CHAPTER 31 Traumatic wounds: bullets, blasts, and vehicle crashes
Traumatic wounds result from any foreign body impact that results in tissue damage. Their etiology can vary widely: bullet or projectile wounds, blasts, industrial accidents, falls, and car crashes. Modern care for the trauma patient has its origins in military medicine. Practices developed to treat war injuries have been modified and refined to address civilian trauma. War injuries tend to be exaggerations of civilian injuries. For example, an M16 or AK-47 round causes significantly more damage than a 22 and 45 round, even though the mechanism is largely the same. For this reason, this chapter emphasizes treatment of war wounds. Although the severity of injury may be different, the principles guiding wound care remain the same.

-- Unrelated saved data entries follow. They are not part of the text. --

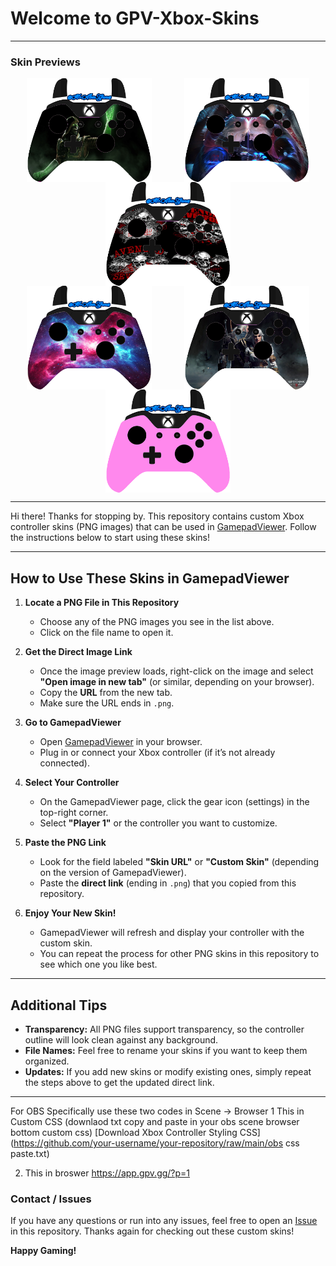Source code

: # Welcome to GPV-Xbox-Skins
---

### Skin Previews

<div style="display: flex; justify-content: space-around; flex-wrap: wrap;">
  <img src="MKX%20Ermac.png" width="200"/>
  <img src="DMC4.png" width="200"/>
  <img src="A7X.png" width="200"/>
</div>

<div style="display: flex; justify-content: space-around; flex-wrap: wrap;">
  <img src="galaxy.png" width="200"/>
  <img src="TW3.png" width="200"/>
  <img src="Light%20Pink.png" width="200"/>
</div>


---


Hi there! Thanks for stopping by. This repository contains custom Xbox controller skins (PNG images) that can be used in [GamepadViewer](https://gamepadviewer.com/). Follow the instructions below to start using these skins!

---

## How to Use These Skins in GamepadViewer

1. **Locate a PNG File in This Repository**  
   - Choose any of the PNG images you see in the list above.  
   - Click on the file name to open it.

2. **Get the Direct Image Link**  
   - Once the image preview loads, right-click on the image and select **"Open image in new tab"** (or similar, depending on your browser).  
   - Copy the **URL** from the new tab.  
   - Make sure the URL ends in `.png`.

3. **Go to GamepadViewer**  
   - Open [GamepadViewer](https://gamepadviewer.com/) in your browser.  
   - Plug in or connect your Xbox controller (if it’s not already connected).

4. **Select Your Controller**  
   - On the GamepadViewer page, click the gear icon (settings) in the top-right corner.  
   - Select **"Player 1"** or the controller you want to customize.

5. **Paste the PNG Link**  
   - Look for the field labeled **"Skin URL"** or **"Custom Skin"** (depending on the version of GamepadViewer).  
   - Paste the **direct link** (ending in `.png`) that you copied from this repository.

6. **Enjoy Your New Skin!**  
   - GamepadViewer will refresh and display your controller with the custom skin.  
   - You can repeat the process for other PNG skins in this repository to see which one you like best.

---

## Additional Tips

- **Transparency:** All PNG files support transparency, so the controller outline will look clean against any background.  
- **File Names:** Feel free to rename your skins if you want to keep them organized.  
- **Updates:** If you add new skins or modify existing ones, simply repeat the steps above to get the updated direct link.

---
For OBS Specifically use these two codes in Scene -> Browser 
1 This in Custom CSS (downlaod txt copy and paste in your obs scene browser bottom custom css) 
[Download Xbox Controller Styling CSS](https://github.com/your-username/your-repository/raw/main/obs css paste.txt)


2. This in broswer https://app.gpv.gg/?p=1
### Contact / Issues

If you have any questions or run into any issues, feel free to open an [Issue](../../issues) in this repository. Thanks again for checking out these custom skins!

**Happy Gaming!**

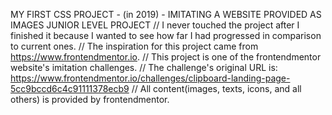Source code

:MY FIRST CSS PROJECT - (in 2019) - IMITATING A WEBSITE PROVIDED AS IMAGES
JUNIOR LEVEL PROJECT
//
I never touched the project after I finished it because I wanted to see how far I had progressed in comparison to current ones.
//
The inspiration for this project came from https://www.frontendmentor.io.
//
This project is one of the frontendmentor website's imitation challenges.
//
The challenge's original URL is:
https://www.frontendmentor.io/challenges/clipboard-landing-page-5cc9bccd6c4c91111378ecb9
//
All content(images, texts, icons, and all others) is provided by frontendmentor.
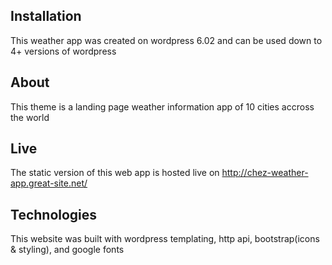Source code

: ## Installation
This weather app was created on wordpress 6.02 and can be used down to 4+ versions of wordpress

## About
This theme is a landing page weather information app of 10 cities accross the world

## Live
The static version of this web app is hosted live on http://chez-weather-app.great-site.net/

## Technologies
This website was built with wordpress templating, http api, bootstrap(icons & styling), and google fonts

Box 31-1 lists the components of traumatic wound care.
BOX 31-1 Components of Traumatic Wound Care
• Stabilization of injured patient via acute trauma life support (ATLS) protocol is first step in traumatic wound care.

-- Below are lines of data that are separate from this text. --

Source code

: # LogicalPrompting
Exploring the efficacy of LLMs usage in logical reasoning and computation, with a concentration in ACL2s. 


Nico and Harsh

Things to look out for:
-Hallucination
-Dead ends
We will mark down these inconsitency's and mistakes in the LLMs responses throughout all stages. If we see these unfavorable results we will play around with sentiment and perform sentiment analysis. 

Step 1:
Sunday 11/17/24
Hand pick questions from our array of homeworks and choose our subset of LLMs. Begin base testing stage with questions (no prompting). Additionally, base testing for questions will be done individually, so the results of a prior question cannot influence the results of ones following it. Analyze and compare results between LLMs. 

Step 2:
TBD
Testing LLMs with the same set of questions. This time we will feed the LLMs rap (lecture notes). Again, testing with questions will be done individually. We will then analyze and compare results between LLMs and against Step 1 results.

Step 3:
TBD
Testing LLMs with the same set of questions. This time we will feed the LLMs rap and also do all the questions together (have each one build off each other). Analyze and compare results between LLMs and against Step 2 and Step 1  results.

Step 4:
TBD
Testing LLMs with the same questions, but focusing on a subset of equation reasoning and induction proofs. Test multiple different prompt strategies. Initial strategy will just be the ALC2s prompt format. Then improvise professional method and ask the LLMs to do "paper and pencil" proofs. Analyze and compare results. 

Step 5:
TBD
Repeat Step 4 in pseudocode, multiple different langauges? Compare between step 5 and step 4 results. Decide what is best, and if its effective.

• Wound treatment is same regardless of etiology, although etiology may help practitioner discover concurrent occult injuries.
• Blood vessels, nerves, and bones must be covered with soft tissue if exposed in a wound to prevent further injury.
• Surgical debridement, low-to-intermediate pressure pulsatile lavage irrigation, and negative pressure therapy using vacuum-assisted closure repeated every 48–72 hours until wound closure or coverage are the hallmarks of traumatic wound care.
• Negative pressure dressings facilitate healing, decrease patient stress, and reduce provider time commitments.
• Optimizing the wound base includes reducing bacterial load and improving blood supply.
• Wound closure may occur through a variety of techniques based on size and location. Techniques for soft tissue wounds include: primary closure, secondary intention, muscle and fasciocutaneous flaps, skin grafting, and skin substitutes.
• Techniques to close open abdominal wounds (used alone or in combination): primary fascial closure, delayed fascial closure, component separation, planned ventral hernia, and serial abdominal closure.
• Systemic disease, the inflammatory response, and poor nutrition adversely affect wound closure; normalization of physiology, provision of adequate nutrition, and treatment of local or systemic infection are integral parts of wound healing.
• Chronic wounds are treated by converting the wound to an acute wound and treating it accordingly.
• Amputation is necessary for limb injuries when limb salvage is impossible, treatment of life-threatening injuries precludes prompt treatment of severe limb injuries, and limb ischemia time exceeds 6 hours.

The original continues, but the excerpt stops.